> Given information:
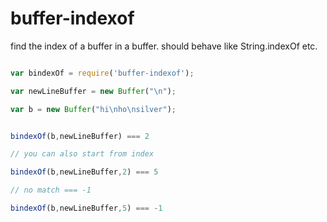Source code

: buffer-indexof
===================

find the index of a buffer in a buffer. should behave like String.indexOf etc.

```js

var bindexOf = require('buffer-indexof');

var newLineBuffer = new Buffer("\n");

var b = new Buffer("hi\nho\nsilver");


bindexOf(b,newLineBuffer) === 2

// you can also start from index

bindexOf(b,newLineBuffer,2) === 5

// no match === -1

bindexOf(b,newLineBuffer,5) === -1


```
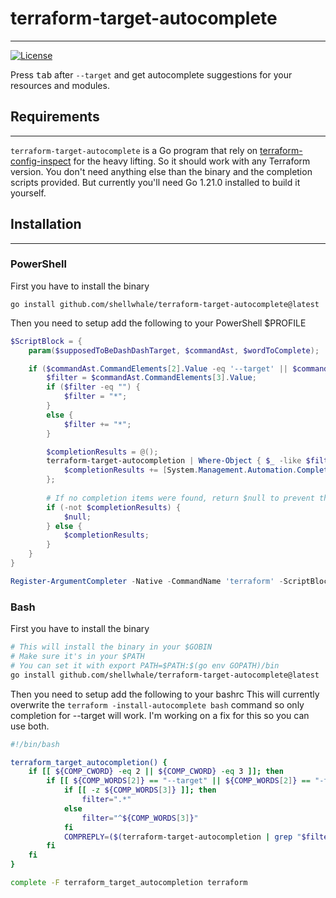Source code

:# terraform-target-autocomplete
---
[![License](https://img.shields.io/badge/License-Apache_2.0-blue.svg)](https://opensource.org/licenses/Apache-2.0)

Press <kbd>tab</kbd> after `--target` and get autocomplete suggestions for your resources and modules.

## Requirements
---
`terraform-target-autocomplete` is a Go program that rely on [terraform-config-inspect](https://github.com/hashicorp/terraform-config-inspect) for the heavy lifting.
So it should work with any Terraform version. You don't need anything else than the binary and the completion scripts provided. But currently you'll need Go 1.21.0 installed to build it yourself.

## Installation
---
### PowerShell
First you have to install the binary
```pwsh
go install github.com/shellwhale/terraform-target-autocomplete@latest
```

Then you need to setup add the following to your PowerShell $PROFILE
```powershell
$ScriptBlock = {
    param($supposedToBeDashDashTarget, $commandAst, $wordToComplete);

    if ($commandAst.CommandElements[2].Value -eq '--target' || $commandAst.CommandElements[2].Value -eq '-target') {
        $filter = $commandAst.CommandElements[3].Value;
        if ($filter -eq "") {
            $filter = "*";
        }
        else {
            $filter += "*";
        }

        $completionResults = @();
        terraform-target-autocompletion | Where-Object { $_ -like $filter } | Sort-Object | ForEach-Object {
            $completionResults += [System.Management.Automation.CompletionResult]::new($_, $_, 'ParameterValue', $_)
        };
        
        # If no completion items were found, return $null to prevent the trigger of the default filesystem completion.
        if (-not $completionResults) {
            $null;
        } else {
            $completionResults;
        }
    }
}

Register-ArgumentCompleter -Native -CommandName 'terraform' -ScriptBlock $ScriptBlock;
```
### Bash
First you have to install the binary
```bash
# This will install the binary in your $GOBIN
# Make sure it's in your $PATH
# You can set it with export PATH=$PATH:$(go env GOPATH)/bin
go install github.com/shellwhale/terraform-target-autocomplete@latest
```

Then you need to setup add the following to your bashrc
This will currently overwrite the `terraform -install-autocomplete bash` command so only completion for --target will work. I'm working on a fix for this so you can use both.
```bash
#!/bin/bash

terraform_target_autocompletion() {
    if [[ ${COMP_CWORD} -eq 2 || ${COMP_CWORD} -eq 3 ]]; then
        if [[ ${COMP_WORDS[2]} == "--target" || ${COMP_WORDS[2]} == "-target" ]]; then
            if [[ -z ${COMP_WORDS[3]} ]]; then
                filter=".*"
            else
                filter="^${COMP_WORDS[3]}"
            fi
            COMPREPLY=($(terraform-target-autocompletion | grep "$filter" | sort))
        fi
    fi
}

complete -F terraform_target_autocompletion terraform
```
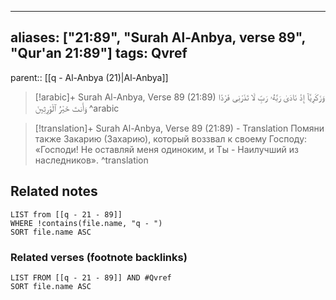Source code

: 
---
aliases: ["21:89", "Surah Al-Anbya, verse 89", "Qur'an 21:89"]
tags: Qvref
---

parent:: [[q - Al-Anbya (21)|Al-Anbya]]

> [!arabic]+ Surah Al-Anbya, Verse 89 (21:89)
> <span class="quran-arabic">وَزَكَرِيَّآ إِذْ نَادَىٰ رَبَّهُۥ رَبِّ لَا تَذَرْنِى فَرْدًا وَأَنتَ خَيْرُ ٱلْوَٰرِثِينَ</span>
^arabic

> [!translation]+ Surah Al-Anbya, Verse 89 (21:89) - Translation
> Помяни также Закарию (Захарию), который воззвал к своему Господу: «Господи! Не оставляй меня одиноким, и Ты - Наилучший из наследников».
^translation



## Related notes
```dataview
LIST from [[q - 21 - 89]]
WHERE !contains(file.name, "q - ")
SORT file.name ASC
```

### Related verses (footnote backlinks)
```dataview
LIST FROM [[q - 21 - 89]] AND #Qvref
SORT file.name ASC
```

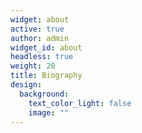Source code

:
 ```yaml
---
widget: about
active: true
author: admin
widget_id: about
headless: true
weight: 20
title: Biography
design:
  background:
    text_color_light: false
    image: ""
---
```

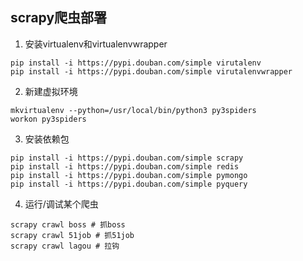 ## scrapy爬虫部署

1. 安装virtualenv和virtualenvwrapper

```
pip install -i https://pypi.douban.com/simple virutalenv
pip install -i https://pypi.douban.com/simple virutalenvwrapper
```

2. 新建虚拟环境

```
mkvirtualenv --python=/usr/local/bin/python3 py3spiders
workon py3spiders
```

3. 安装依赖包

```
pip install -i https://pypi.douban.com/simple scrapy
pip install -i https://pypi.douban.com/simple redis
pip install -i https://pypi.douban.com/simple pymongo
pip install -i https://pypi.douban.com/simple pyquery
```

4. 运行/调试某个爬虫

```
scrapy crawl boss # 抓boss
scrapy crawl 51job # 抓51job
scrapy crawl lagou # 拉钩
```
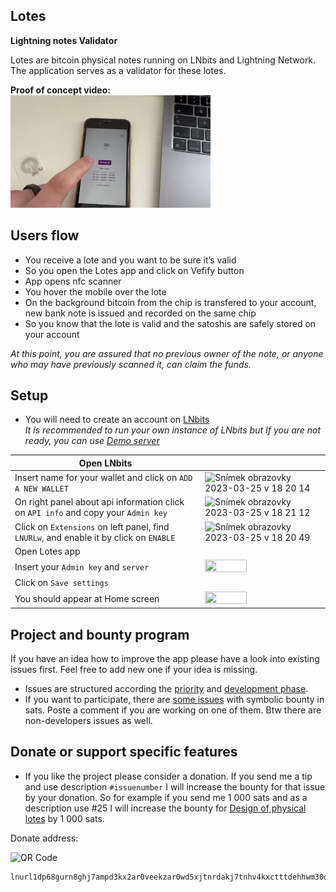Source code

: ## Lotes

**Lightning notes Validator**

Lotes are bitcoin physical notes running on LNbits and Lightning Network. <br>
The application serves as a validator for these lotes.

**Proof of concept video:** <br>
[![Lotes app - proof of concept](https://raw.githubusercontent.com/hynek-jina/lotes/main/assets/video%20preview.webp)](https://youtu.be/_cQutic0CX0)

## Users flow

- You receive a lote and you want to be sure it’s valid
- So you open the Lotes app and click on Vefify button
- App opens nfc scanner
- You hover the mobile over the lote
- On the background bitcoin from the chip is transfered to your account, new bank note is issued and recorded on the same chip
- So you know that the lote is valid and the satoshis are safely stored on your account

_At this point, you are assured that no previous owner of the note, or anyone who may have previously scanned it, can claim the funds._

## Setup

- You will need to create an account on [LNbits](https://lnbits.com/) <br>
  _It is recommended to run your own instance of LNbits but If you are not ready, you can use [Demo server](https://legend.lnbits.com/)_

| Open LNbits | |
| --- | --- |
 | Insert name for your wallet and click on `ADD A NEW WALLET` | <img width="306" alt="Snímek obrazovky 2023-03-25 v 18 20 14" src="https://user-images.githubusercontent.com/26002916/227732136-44a1fc22-b356-430b-b2be-2e313e4cc98e.png"> |
| On right panel about api information click on `API info` and copy your `Admin key` | <img width="434" alt="Snímek obrazovky 2023-03-25 v 18 21 12" src="https://user-images.githubusercontent.com/26002916/227732213-ab1159f8-eb21-40eb-9ba9-69d6d60bf8e3.png"> |
| Click on `Extensions` on left panel, find `LNURLw`, and enable it by click on `ENABLE`| <img width="350" alt="Snímek obrazovky 2023-03-25 v 18 20 49" src="https://user-images.githubusercontent.com/26002916/227732266-75561ad5-87ce-403f-b2c4-afbb4b0f2452.png"> |
| Open Lotes app | |
| Insert your `Admin key` and `server` | <img src="https://user-images.githubusercontent.com/26002916/227718908-3675e2ff-9614-459d-ad19-8d93bdd24b28.PNG" width="60%" height="60%"> |
| Click on `Save settings` | |
| You should appear at Home screen | <img src="https://user-images.githubusercontent.com/26002916/227718907-662bf30c-7bcd-4076-b1e6-1328d7ad8384.PNG" width="60%" height="60%"> |


## Project and bounty program

If you have an idea how to improve the app please have a look into existing issues first. Feel free to add new one if your idea is missing.

- Issues are structured according the [priority](https://github.com/users/hynek-jina/projects/2/views/2) and [development phase](https://github.com/users/hynek-jina/projects/2/views/1).
- If you want to participate, there are [some issues](https://github.com/users/hynek-jina/projects/2/views/4) with symbolic bounty in sats. Poste a comment if you are working on one of them. Btw there are non-developers issues as well.

## Donate or support specific features

- If you like the project please consider a donation. If you send me a tip and use description `#issuenumber` I will increase the bounty for that issue by your donation. So for example if you send me 1 000 sats and as a description use #25 I will increase the bounty for [Design of physical lotes](https://github.com/hynek-jina/lotes/issues/25) by 1 000 sats.

Donate address:

![QR Code](https://user-images.githubusercontent.com/26002916/227731711-d6614a10-8bb7-44a8-b152-fe57418b9181.png)
```
lnurl1dp68gurn8ghj7ampd3kx2ar0veekzar0wd5xjtnrdakj7tnhv4kxctttdehhwm30d3h82unvwqhhxur9v4j8jumtd95kuee4xqqp6h25
```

> Exercise directions: Your task is to output exactly the lines running from the one with "## Donate or support specific features" through the final line of the material above, with both ends included.

> Answer space:
## Donate or support specific features

- If you like the project please consider a donation. If you send me a tip and use description `#issuenumber` I will increase the bounty for that issue by your donation. So for example if you send me 1 000 sats and as a description use #25 I will increase the bounty for [Design of physical lotes](https://github.com/hynek-jina/lotes/issues/25) by 1 000 sats.

Donate address:

![QR Code](https://user-images.githubusercontent.com/26002916/227731711-d6614a10-8bb7-44a8-b152-fe57418b9181.png)
```
lnurl1dp68gurn8ghj7ampd3kx2ar0veekzar0wd5xjtnrdakj7tnhv4kxctttdehhwm30d3h82unvwqhhxur9v4j8jumtd95kuee4xqqp6h25
```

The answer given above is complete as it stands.